Frequency and voltage in a CPU are correlated. So are instructions per second and frequency. Basically, if you want your CPU to get more work done per second you need to increase the frequency it runs at, and to do that you need to increase the voltage. So why would you want to turn the CPU’s performance down in the first place? The thing is, CPUs are much faster than everything else in a computer system. If the CPU needs data for an operation it’ll look in cache. L1 cache operates at the CPU speed — fast but small. L2 cache operates at a fraction of the CPU speed, but still many times faster than RAM[1]. The problem is when the CPU needs data that isn’t found in cache and has to go to RAM or disk. Going to RAM means it’ll wait for thousands of clock cycles before the data is returned, because RAM is much slower than the CPU. Going to disk or network means waiting for millions of clock cycles, which is an eternity to a CPU. So while the system may be busy, the CPU might actually be idle, and that’s a great time to stop using power and generating heat.
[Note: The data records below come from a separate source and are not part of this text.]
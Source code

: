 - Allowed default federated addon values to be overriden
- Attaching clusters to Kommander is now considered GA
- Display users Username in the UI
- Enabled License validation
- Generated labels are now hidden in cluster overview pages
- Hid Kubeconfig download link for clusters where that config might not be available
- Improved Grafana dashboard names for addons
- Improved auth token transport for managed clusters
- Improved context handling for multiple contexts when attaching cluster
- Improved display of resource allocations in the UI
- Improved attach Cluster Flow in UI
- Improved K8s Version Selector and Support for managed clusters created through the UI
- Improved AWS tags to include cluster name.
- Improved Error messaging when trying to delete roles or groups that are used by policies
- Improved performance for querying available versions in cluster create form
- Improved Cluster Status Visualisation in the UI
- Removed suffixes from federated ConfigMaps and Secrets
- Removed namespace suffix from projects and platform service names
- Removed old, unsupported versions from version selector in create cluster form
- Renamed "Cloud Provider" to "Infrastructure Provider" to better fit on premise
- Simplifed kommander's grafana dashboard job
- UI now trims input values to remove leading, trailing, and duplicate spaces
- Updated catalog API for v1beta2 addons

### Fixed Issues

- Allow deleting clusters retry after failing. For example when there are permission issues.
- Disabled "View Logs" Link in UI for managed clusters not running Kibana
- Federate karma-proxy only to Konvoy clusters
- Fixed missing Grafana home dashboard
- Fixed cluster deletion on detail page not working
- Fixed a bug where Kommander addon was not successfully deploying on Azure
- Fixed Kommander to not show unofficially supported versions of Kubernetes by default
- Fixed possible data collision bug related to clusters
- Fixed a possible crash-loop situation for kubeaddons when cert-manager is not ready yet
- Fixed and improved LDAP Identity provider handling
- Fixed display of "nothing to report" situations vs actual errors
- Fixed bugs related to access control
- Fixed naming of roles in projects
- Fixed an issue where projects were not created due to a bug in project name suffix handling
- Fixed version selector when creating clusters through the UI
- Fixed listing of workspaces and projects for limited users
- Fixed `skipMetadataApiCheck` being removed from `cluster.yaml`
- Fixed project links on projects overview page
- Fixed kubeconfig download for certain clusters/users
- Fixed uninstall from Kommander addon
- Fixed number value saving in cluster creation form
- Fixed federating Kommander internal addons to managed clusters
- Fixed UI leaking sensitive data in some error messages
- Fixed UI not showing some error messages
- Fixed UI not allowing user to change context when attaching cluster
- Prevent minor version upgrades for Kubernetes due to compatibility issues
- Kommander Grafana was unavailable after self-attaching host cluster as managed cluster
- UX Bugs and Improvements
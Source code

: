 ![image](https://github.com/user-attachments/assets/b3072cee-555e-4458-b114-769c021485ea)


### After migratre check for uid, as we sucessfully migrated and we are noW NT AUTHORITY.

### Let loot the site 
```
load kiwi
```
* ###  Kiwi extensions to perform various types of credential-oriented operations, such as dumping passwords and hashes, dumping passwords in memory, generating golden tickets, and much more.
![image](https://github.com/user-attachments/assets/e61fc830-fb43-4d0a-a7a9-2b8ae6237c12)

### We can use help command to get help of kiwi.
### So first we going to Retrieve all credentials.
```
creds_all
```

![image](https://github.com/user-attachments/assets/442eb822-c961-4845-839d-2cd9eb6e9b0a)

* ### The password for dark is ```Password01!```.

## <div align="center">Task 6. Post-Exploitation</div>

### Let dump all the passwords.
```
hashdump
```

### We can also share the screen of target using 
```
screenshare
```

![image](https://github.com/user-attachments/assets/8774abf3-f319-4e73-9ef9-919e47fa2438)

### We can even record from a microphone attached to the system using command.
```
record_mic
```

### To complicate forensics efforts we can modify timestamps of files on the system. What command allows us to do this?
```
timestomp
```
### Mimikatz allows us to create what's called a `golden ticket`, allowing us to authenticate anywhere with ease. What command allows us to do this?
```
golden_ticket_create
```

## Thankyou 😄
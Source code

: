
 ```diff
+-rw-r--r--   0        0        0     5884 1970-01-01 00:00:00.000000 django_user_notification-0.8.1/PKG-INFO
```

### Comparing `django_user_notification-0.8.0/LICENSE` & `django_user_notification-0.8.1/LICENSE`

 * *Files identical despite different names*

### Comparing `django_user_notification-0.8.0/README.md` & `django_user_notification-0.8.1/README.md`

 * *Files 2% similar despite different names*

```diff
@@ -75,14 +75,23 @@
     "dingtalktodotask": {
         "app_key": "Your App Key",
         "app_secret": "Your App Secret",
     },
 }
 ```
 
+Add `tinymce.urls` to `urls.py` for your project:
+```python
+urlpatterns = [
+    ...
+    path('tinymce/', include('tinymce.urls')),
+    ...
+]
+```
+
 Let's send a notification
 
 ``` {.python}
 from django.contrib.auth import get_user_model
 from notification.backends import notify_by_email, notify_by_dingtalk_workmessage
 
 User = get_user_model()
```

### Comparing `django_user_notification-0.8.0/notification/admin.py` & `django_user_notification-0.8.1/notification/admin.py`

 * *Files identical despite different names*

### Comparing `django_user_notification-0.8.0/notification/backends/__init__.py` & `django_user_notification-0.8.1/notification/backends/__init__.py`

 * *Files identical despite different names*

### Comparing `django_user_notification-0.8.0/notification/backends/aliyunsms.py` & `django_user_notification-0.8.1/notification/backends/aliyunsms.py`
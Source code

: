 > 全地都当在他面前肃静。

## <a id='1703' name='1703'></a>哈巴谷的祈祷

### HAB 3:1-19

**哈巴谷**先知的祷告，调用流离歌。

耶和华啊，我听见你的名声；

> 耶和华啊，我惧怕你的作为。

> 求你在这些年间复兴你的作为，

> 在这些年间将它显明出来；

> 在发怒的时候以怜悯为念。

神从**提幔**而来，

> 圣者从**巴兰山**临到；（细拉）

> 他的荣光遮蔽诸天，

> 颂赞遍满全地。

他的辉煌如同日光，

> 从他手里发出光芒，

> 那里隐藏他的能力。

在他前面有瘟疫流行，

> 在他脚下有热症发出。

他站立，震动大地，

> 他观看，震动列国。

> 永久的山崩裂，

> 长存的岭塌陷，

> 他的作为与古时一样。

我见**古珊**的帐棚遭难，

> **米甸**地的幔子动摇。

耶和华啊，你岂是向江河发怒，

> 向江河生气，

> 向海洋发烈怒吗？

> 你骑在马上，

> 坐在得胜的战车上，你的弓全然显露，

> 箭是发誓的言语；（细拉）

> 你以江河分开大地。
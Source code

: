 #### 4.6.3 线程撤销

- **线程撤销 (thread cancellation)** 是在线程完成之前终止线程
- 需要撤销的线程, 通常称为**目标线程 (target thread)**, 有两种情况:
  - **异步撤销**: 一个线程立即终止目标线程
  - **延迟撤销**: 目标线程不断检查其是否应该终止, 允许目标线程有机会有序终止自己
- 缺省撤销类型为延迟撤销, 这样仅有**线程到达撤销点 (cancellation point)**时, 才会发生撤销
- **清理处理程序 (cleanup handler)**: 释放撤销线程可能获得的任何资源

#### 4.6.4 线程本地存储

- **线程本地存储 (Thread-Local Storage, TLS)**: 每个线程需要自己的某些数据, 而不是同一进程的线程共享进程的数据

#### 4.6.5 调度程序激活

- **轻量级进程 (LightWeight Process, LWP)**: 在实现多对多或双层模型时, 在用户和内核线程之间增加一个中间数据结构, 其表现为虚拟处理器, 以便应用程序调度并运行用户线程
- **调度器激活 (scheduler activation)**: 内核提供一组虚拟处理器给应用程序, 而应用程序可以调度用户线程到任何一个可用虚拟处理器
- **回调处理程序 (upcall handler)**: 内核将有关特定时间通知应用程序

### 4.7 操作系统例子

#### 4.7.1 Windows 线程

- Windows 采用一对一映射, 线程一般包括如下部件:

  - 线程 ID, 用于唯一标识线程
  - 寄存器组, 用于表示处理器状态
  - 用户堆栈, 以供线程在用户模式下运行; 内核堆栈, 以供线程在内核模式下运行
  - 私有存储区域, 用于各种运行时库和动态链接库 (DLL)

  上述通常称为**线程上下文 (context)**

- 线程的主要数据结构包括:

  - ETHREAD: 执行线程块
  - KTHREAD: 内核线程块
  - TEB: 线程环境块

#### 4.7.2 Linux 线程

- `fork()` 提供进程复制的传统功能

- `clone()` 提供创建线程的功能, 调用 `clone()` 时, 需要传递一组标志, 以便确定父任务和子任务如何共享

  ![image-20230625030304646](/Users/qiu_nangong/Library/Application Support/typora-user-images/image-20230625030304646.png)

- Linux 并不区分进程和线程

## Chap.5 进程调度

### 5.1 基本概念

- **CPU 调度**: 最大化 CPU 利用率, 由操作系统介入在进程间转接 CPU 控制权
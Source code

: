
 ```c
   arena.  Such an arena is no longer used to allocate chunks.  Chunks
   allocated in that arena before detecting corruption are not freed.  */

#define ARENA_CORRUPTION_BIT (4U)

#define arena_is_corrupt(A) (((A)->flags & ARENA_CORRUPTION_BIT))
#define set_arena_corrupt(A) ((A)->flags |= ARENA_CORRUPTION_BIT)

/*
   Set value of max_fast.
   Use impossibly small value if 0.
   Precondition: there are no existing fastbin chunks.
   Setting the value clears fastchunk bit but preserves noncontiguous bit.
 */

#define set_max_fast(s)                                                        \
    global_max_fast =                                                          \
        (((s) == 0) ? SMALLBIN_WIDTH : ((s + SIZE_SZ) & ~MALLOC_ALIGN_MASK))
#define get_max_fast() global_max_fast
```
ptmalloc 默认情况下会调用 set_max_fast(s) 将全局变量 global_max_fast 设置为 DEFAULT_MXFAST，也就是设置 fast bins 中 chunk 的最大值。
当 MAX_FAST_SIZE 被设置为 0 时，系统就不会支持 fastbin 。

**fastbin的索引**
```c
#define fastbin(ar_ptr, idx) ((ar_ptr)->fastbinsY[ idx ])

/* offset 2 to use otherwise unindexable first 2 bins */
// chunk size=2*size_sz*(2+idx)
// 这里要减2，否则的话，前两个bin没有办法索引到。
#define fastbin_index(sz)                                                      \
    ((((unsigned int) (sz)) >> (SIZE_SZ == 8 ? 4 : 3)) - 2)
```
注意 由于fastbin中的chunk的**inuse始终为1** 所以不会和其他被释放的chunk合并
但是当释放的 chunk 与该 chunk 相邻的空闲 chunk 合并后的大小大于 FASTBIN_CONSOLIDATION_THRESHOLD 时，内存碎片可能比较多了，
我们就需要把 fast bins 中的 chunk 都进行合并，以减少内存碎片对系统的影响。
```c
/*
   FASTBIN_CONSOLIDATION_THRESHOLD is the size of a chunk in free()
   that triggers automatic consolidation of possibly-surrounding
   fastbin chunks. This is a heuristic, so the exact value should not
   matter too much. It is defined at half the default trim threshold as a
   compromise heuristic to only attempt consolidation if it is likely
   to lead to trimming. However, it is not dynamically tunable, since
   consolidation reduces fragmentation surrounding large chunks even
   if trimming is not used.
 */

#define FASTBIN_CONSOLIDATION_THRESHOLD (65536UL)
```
When one process is doing I/O like that it’s also a good time for the hypervisor in vSphere (or scheduler in a regular OS) to run something else. That “something else” might not need the full performance of the CPU, either, and the frequency & voltage of the CPU can be decreased to save power in that case, too.

Given that all this trouble has been taken to add this feature to hardware and software, how do you turn it on?

1. Make sure your CPUs have this feature. According to VMware vCenter, under Configuration->Processors, my sample Dell PowerEdge R610 has Intel E5530 CPUs. I can check that by looking at Intel’s product web site, ark.intel.com, under “Xeon” processors.

2. If, in vCenter, under Configuration->Processors it has something like “Enhanced Intel SpeedStep” listed by “Power Management Technology” then you can proceed to step 3. If it says “Not Available” or something else you may need to set your BIOS to allow operating system control of the power management. On my Dell PowerEdge R610 the option is under Power Management. Set it to “OS Control” as:

Dell R610 Bios 1.3.6 - Power Management

On some older models, like the PowerEdge R900, it’s in the CPU options and called “Demand-Based Power Management.”

3. Go back in vCenter. By now the Power Management Technology should be populated with something other than “Not Available” (if that isn’t the case then check with your hardware vendor). If that’s set, go to Configuration->Advanced Settings, then Power, and change Power.CpuPolicy to “dynamic.”

vSphere Advanced Settings - Power

4. Say OK and you’re set.

I’ve added this to my checklist for bringing a new ESX host online now, and now that I’ve got it enabled I’m watching the power consumption a lot more closely. Can I tell a difference? Hard to say right now, as I don’t have enough new data for my small clusters. It still doesn’t replace Dynamic Power Management (DPM), because if you genuinely don’t need the capacity of a host shutting it completely off makes the most sense. But in the effort to be greener, every little bit helps, and it’s easy to enable.

As always, if I’ve made a mistake or you’d like to add relevant information just make a comment below. I read all my comments!

——————–

[1] This is why larger L1 & L2 caches are better, why prefetchers exist (to try prepopulating the caches with data the CPU might need), why architectures like Intel’s Nehalem add L3 caches that are shared among the cores, and why hypervisors try to schedule the same process on the same CPUs when they can (CPU affinity increases the chance that useful data is still in the caches). It’s all a big effort to keep the CPUs from waiting.